聖書の創世記第3章は、最初の人間であるアダムとエバが、蛇に化けた悪魔に騙されて、堕落していく場面が描かれています。この蛇に化けた悪魔については、創世記3章1節でこのように書いてあります。「さて蛇は、神である主が造られた野の生き物のうちで、ほかのどれよりも賢かった。」これは新改訳聖書2017の翻訳ですが、新改訳第三版はこのように書いてあります。「さて、神である主が造られたあらゆる野の獣のうちで、蛇が一番狡猾であった。」新改訳2017の「賢かった」という翻訳と第三版の「狡猾であった」と言う翻訳とでは、印象が天と地ほどの差があります。2017の「賢かった」と言う言葉には悪意は微塵も感じられませんが、第三版の「狡猾であった」と言う言葉には強烈な悪意が感じられるからです。私が持っているヘブル語大辞典には、今問題としている単語には、「狡猾」と「利口」と二つの訳が載っており、創世記3章1節の訳としては、「狡猾」と言う訳が適切とされています。ですから私は、「狡猾」と翻訳する方が正しいと思います。
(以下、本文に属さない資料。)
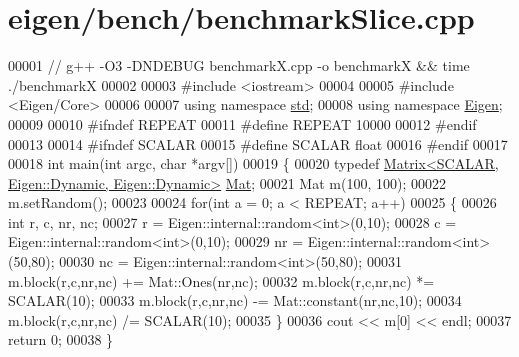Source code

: \hypertarget{eigen_2bench_2benchmark_slice_8cpp_source}{}\section{eigen/bench/benchmark\+Slice.cpp}
\label{eigen_2bench_2benchmark_slice_8cpp_source}

\begin{DoxyCode}
00001 \textcolor{comment}{// g++ -O3 -DNDEBUG benchmarkX.cpp -o benchmarkX && time ./benchmarkX}
00002 
00003 \textcolor{preprocessor}{#include <iostream>}
00004 
00005 \textcolor{preprocessor}{#include <Eigen/Core>}
00006 
00007 \textcolor{keyword}{using namespace }\hyperlink{namespacestd}{std};
00008 \textcolor{keyword}{using namespace }\hyperlink{namespace_eigen}{Eigen};
00009 
00010 \textcolor{preprocessor}{#ifndef REPEAT}
00011 \textcolor{preprocessor}{#define REPEAT 10000}
00012 \textcolor{preprocessor}{#endif}
00013 
00014 \textcolor{preprocessor}{#ifndef SCALAR}
00015 \textcolor{preprocessor}{#define SCALAR float}
00016 \textcolor{preprocessor}{#endif}
00017 
00018 \textcolor{keywordtype}{int} main(\textcolor{keywordtype}{int} argc, \textcolor{keywordtype}{char} *argv[])
00019 \{
00020   \textcolor{keyword}{typedef} \hyperlink{group___core___module_class_eigen_1_1_matrix}{Matrix<SCALAR, Eigen::Dynamic, Eigen::Dynamic>} 
      \hyperlink{group___core___module}{Mat};
00021   Mat m(100, 100);
00022   m.setRandom();
00023 
00024   \textcolor{keywordflow}{for}(\textcolor{keywordtype}{int} a = 0; a < REPEAT; a++)
00025   \{
00026     \textcolor{keywordtype}{int} r, c, nr, nc;
00027     r = Eigen::internal::random<int>(0,10);
00028     c = Eigen::internal::random<int>(0,10);
00029     nr = Eigen::internal::random<int>(50,80);
00030     nc = Eigen::internal::random<int>(50,80);
00031     m.block(r,c,nr,nc) += Mat::Ones(nr,nc);
00032     m.block(r,c,nr,nc) *= SCALAR(10);
00033     m.block(r,c,nr,nc) -= Mat::constant(nr,nc,10);
00034     m.block(r,c,nr,nc) /= SCALAR(10);
00035   \}
00036   cout << m[0] << endl;
00037   \textcolor{keywordflow}{return} 0;
00038 \}
\end{DoxyCode}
神様はこの狡猾な蛇である悪魔を、創造の六日目に野の獣の一匹として造られました。この蛇がエバを誘惑して、禁断の木の実を食べさせ、そしてエバはこの禁断の木の実をアダムにも与えたので、アダムも食べました。表面上は蛇に化けた悪魔が、エバを誘惑していますが、蛇は神様が用いている「使い」にしかすぎません。ですから裏では神様が蛇を用いて、エバを誘惑していることが分かります。このことを使徒パウロはローマ人への手紙11章32節でこのように述べています。「神は、すべての人を不従順のうちに閉じ込めましたが、それは全ての人を憐れむためだったのです。」また、パウロは同じ内容の事を、ガラテヤ人の手紙3章22節で言葉を変えて言っています。「しかし聖書は、すべての者を罪の下に閉じ込めました。それは、約束が、イエス・キリストに対する信仰によって、信じる人たちに与えられるためでした。」聖書は神様の言葉ですから、聖書を「神」と言い換えることができます。ですから神様が全ての人を罪の下に閉じ込めたのです。この使徒パウロの言葉には、蛇の働きについて、一言も触れていませんから、先程も言った通り、蛇は神様の単なる道具に過ぎないということが分かります。
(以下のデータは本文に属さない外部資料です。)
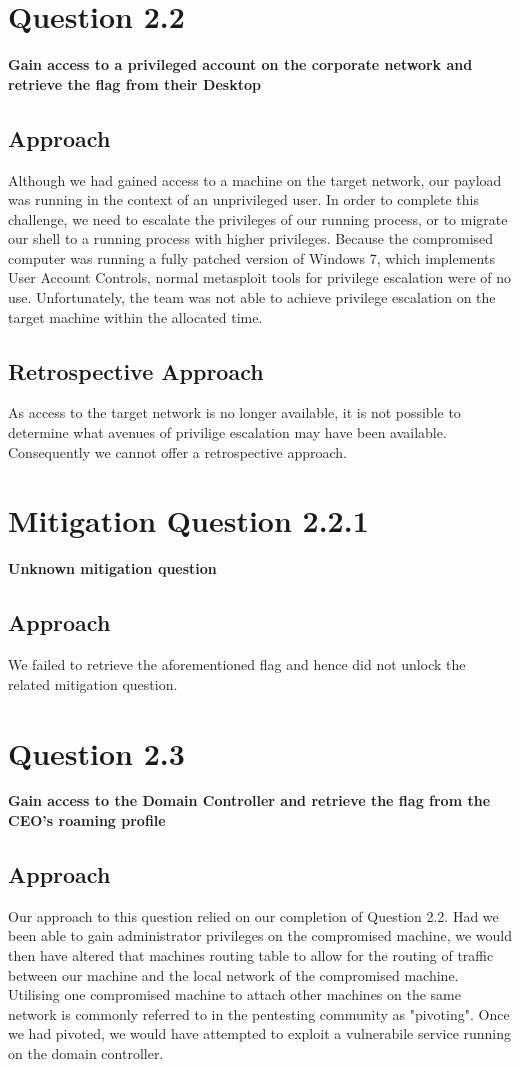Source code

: \section{Question 2.2}
\textbf{Gain access to a privileged account on the corporate network and
retrieve the flag from their Desktop}
\subsection{Approach}
Although we had gained access to a machine on the target network, our payload was running in the context of an unprivileged user. In order to complete this challenge, we need to escalate the privileges of our running process, or to migrate our shell to a running process with higher privileges. Because the compromised computer was running a fully patched version of Windows 7, which implements User Account Controls, normal metasploit tools for privilege escalation were of no use. Unfortunately, the team was not able to achieve privilege escalation on the target machine within the allocated time.
\subsection{Retrospective Approach}
As access to the target network is no longer available, it is not possible to determine what avenues of privilige escalation may have been available. Consequently we cannot offer a retrospective approach.
\section{Mitigation Question 2.2.1}
\textbf{Unknown mitigation question}
\subsection{Approach}
We failed to retrieve the aforementioned flag and hence did not unlock the
related mitigation question.

\section{Question 2.3}
\textbf{Gain access to the Domain Controller and retrieve the flag from the
CEO's roaming profile}
\subsection{Approach}
Our approach to this question relied on our completion of Question 2.2. Had we been able to gain administrator privileges on the compromised machine, we would then have altered that machines routing table to allow for the routing of traffic between our machine and the local network of the compromised machine. Utilising one compromised machine to attach other machines on the same network is commonly referred to in the pentesting community as "pivoting". Once we had pivoted, we would have attempted to exploit a vulnerabile service running on the domain controller.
神様は悪魔を用いて、人間に罪を犯させただけではありません。神様は悪魔を用いて、人間に対して災害を及ぼしています。ヨブ記1章8節を読みますと、神様は義人ヨブが、いかに信仰深いか、べた褒めしています。「お前は、私の僕ヨブに心を留めたか。彼のように、誠実で直ぐな心を持ち、神を恐れて、悪から遠ざかっている者は、この地上に一人もいない。」それに対して悪魔は1章11節で答えています。「しかし手を伸ばして、彼の全ての財産を打ってみてください。彼はきっと、面と向かってあなたを呪うに違いありません。」それで神様は悪魔に、ヨブを痛めつけることを許します。1章12節です。「では、彼の財産を全てお前の手に任せる。但し彼自身には手を伸ばしてはならない。」神様の許可を得た悪魔は、シェバ人やカルデア人を用いて、ヨブの使用人たちを打殺し、ヨブの家畜を略奪させ、大風を吹かせて家を倒し、ヨブの子供たち全員を殺しています。そしてヨブ本人をも悪性の種物で打ち、苦しめます。けれどもヨブは、決して神様を呪いませんでした。この「ヨブ記」から分かることは、この世の災害や病気や死は、悪魔が神様の許可を得て起こしている、ということです。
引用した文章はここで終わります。